# [The data]
######

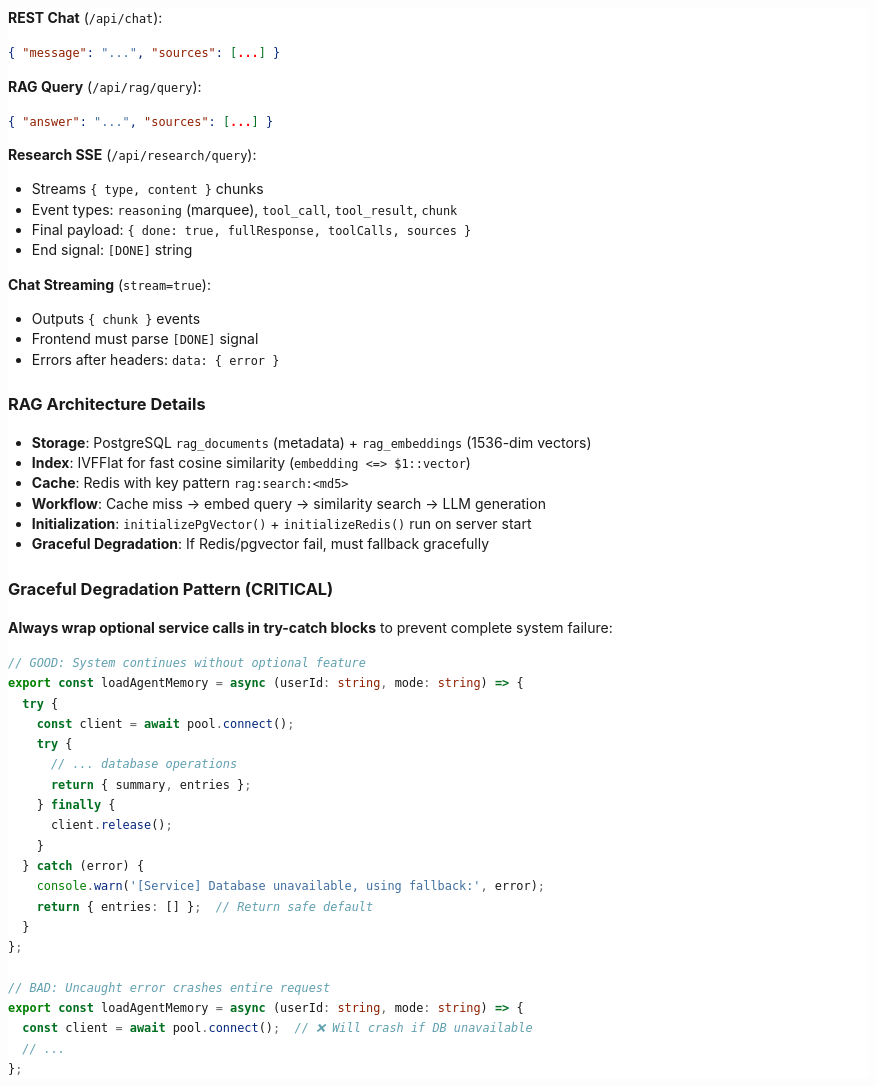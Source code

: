 **REST Chat** (`/api/chat`):
```json
{ "message": "...", "sources": [...] }
```

**RAG Query** (`/api/rag/query`):
```json
{ "answer": "...", "sources": [...] }
```

**Research SSE** (`/api/research/query`):
- Streams `{ type, content }` chunks
- Event types: `reasoning` (marquee), `tool_call`, `tool_result`, `chunk`
- Final payload: `{ done: true, fullResponse, toolCalls, sources }`
- End signal: `[DONE]` string

**Chat Streaming** (`stream=true`):
- Outputs `{ chunk }` events
- Frontend must parse `[DONE]` signal
- Errors after headers: `data: { error }`

### RAG Architecture Details
- **Storage**: PostgreSQL `rag_documents` (metadata) + `rag_embeddings` (1536-dim vectors)
- **Index**: IVFFlat for fast cosine similarity (`embedding <=> $1::vector`)
- **Cache**: Redis with key pattern `rag:search:<md5>`
- **Workflow**: Cache miss → embed query → similarity search → LLM generation
- **Initialization**: `initializePgVector()` + `initializeRedis()` run on server start
- **Graceful Degradation**: If Redis/pgvector fail, must fallback gracefully

### Graceful Degradation Pattern (CRITICAL)
**Always wrap optional service calls in try-catch blocks** to prevent complete system failure:

```typescript
// GOOD: System continues without optional feature
export const loadAgentMemory = async (userId: string, mode: string) => {
  try {
    const client = await pool.connect();
    try {
      // ... database operations
      return { summary, entries };
    } finally {
      client.release();
    }
  } catch (error) {
    console.warn('[Service] Database unavailable, using fallback:', error);
    return { entries: [] };  // Return safe default
  }
};

// BAD: Uncaught error crashes entire request
export const loadAgentMemory = async (userId: string, mode: string) => {
  const client = await pool.connect();  // ❌ Will crash if DB unavailable
  // ...
};
```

######

# [Exercise description]
Copy verbatim, from the listing above, each line from the one containing "- **Index**: IVFFlat" down to the one containing "wrap optional service", inclusive.

# [Solution for this task]
- **Index**: IVFFlat for fast cosine similarity (`embedding <=> $1::vector`)
- **Cache**: Redis with key pattern `rag:search:<md5>`
- **Workflow**: Cache miss → embed query → similarity search → LLM generation
- **Initialization**: `initializePgVector()` + `initializeRedis()` run on server start
- **Graceful Degradation**: If Redis/pgvector fail, must fallback gracefully

### Graceful Degradation Pattern (CRITICAL)
**Always wrap optional service calls in try-catch blocks** to prevent complete system failure:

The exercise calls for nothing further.